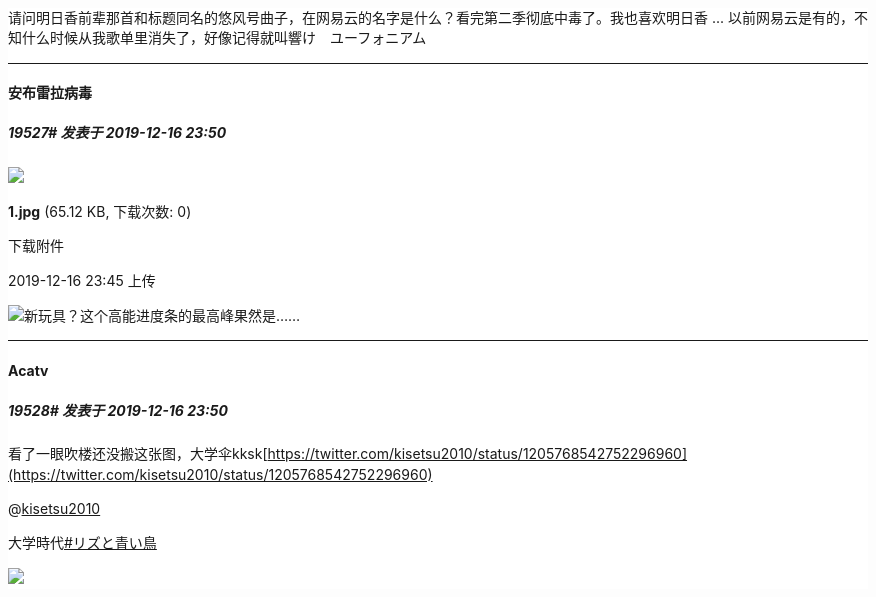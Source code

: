 请问明日香前辈那首和标题同名的悠风号曲子，在网易云的名字是什么？看完第二季彻底中毒了。我也喜欢明日香 ...</blockquote>
以前网易云是有的，不知什么时候从我歌单里消失了，好像记得就叫響け　ユーフォニアム







-----

####  安布雷拉病毒  
##### 19527#       发表于 2019-12-16 23:50




<img src="https://img.saraba1st.com/forum/201912/16/234523rzwejw2ei4w44zyw.jpg" referrerpolicy="no-referrer">


<strong>1.jpg</strong> (65.12 KB, 下载次数: 0)

下载附件

2019-12-16 23:45 上传





<img src="https://static.saraba1st.com/image/smiley/face2017/066.png" referrerpolicy="no-referrer">新玩具？这个高能进度条的最高峰果然是……







-----

####  Acatv  
##### 19528#       发表于 2019-12-16 23:50




看了一眼吹楼还没搬这张图，大学伞kksk[https://twitter.com/kisetsu2010/status/1205768542752296960](https://twitter.com/kisetsu2010/status/1205768542752296960)

@[kisetsu2010](https://twitter.com/kisetsu2010)



大学時代[#リズと青い鳥](https://twitter.com/hashtag/%E3%83%AA%E3%82%BA%E3%81%A8%E9%9D%92%E3%81%84%E9%B3%A5?src=hashtag_click)












<img src="https://img.saraba1st.com/forum/201912/16/234958bk3lyyt3gaxb3u3l.jpg" referrerpolicy="no-referrer">

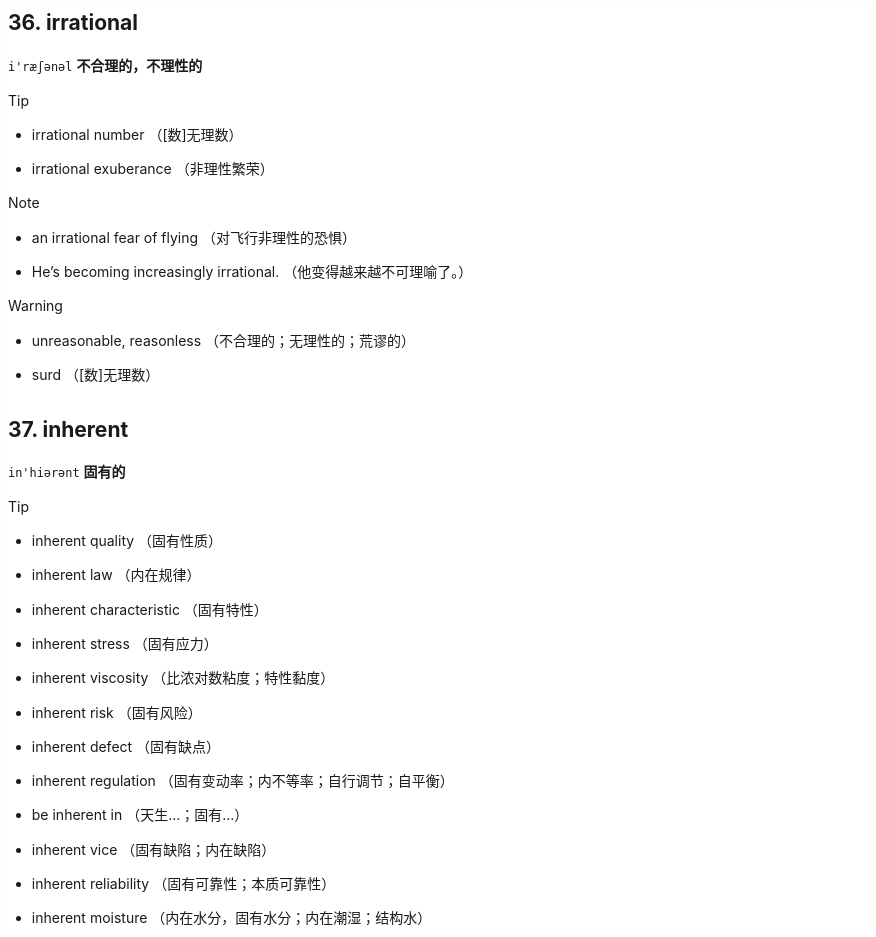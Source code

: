 ## 36. irrational

`i'ræʃənəl`  **不合理的，不理性的**

> [!TIP]
>
> - irrational number （[数]无理数）
>
> - irrational exuberance （非理性繁荣）
>

> [!NOTE]
>
> - an irrational fear of flying （对飞行非理性的恐惧）
>
> - He’s becoming increasingly irrational. （他变得越来越不可理喻了。）
>

> [!WARNING]
>
> - unreasonable, reasonless （不合理的；无理性的；荒谬的）
>
> - surd （[数]无理数）
>

## 37. inherent

`in'hiərənt`  **固有的**

> [!TIP]
>
> - inherent quality （固有性质）
>
> - inherent law （内在规律）
>
> - inherent characteristic （固有特性）
>
> - inherent stress （固有应力）
>
> - inherent viscosity （比浓对数粘度；特性黏度）
>
> - inherent risk （固有风险）
>
> - inherent defect （固有缺点）
>
> - inherent regulation （固有变动率；内不等率；自行调节；自平衡）
>
> - be inherent in （天生...；固有...）
>
> - inherent vice （固有缺陷；内在缺陷）
>
> - inherent reliability （固有可靠性；本质可靠性）
>
> - inherent moisture （内在水分，固有水分；内在潮湿；结构水）
>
------------------------------------------------
Aim of the task:
Pick out every line above that contains the word "不合理的" and copy it.

Result of this exercise:
`i'ræʃənəl`  **不合理的，不理性的**
> - unreasonable, reasonless （不合理的；无理性的；荒谬的）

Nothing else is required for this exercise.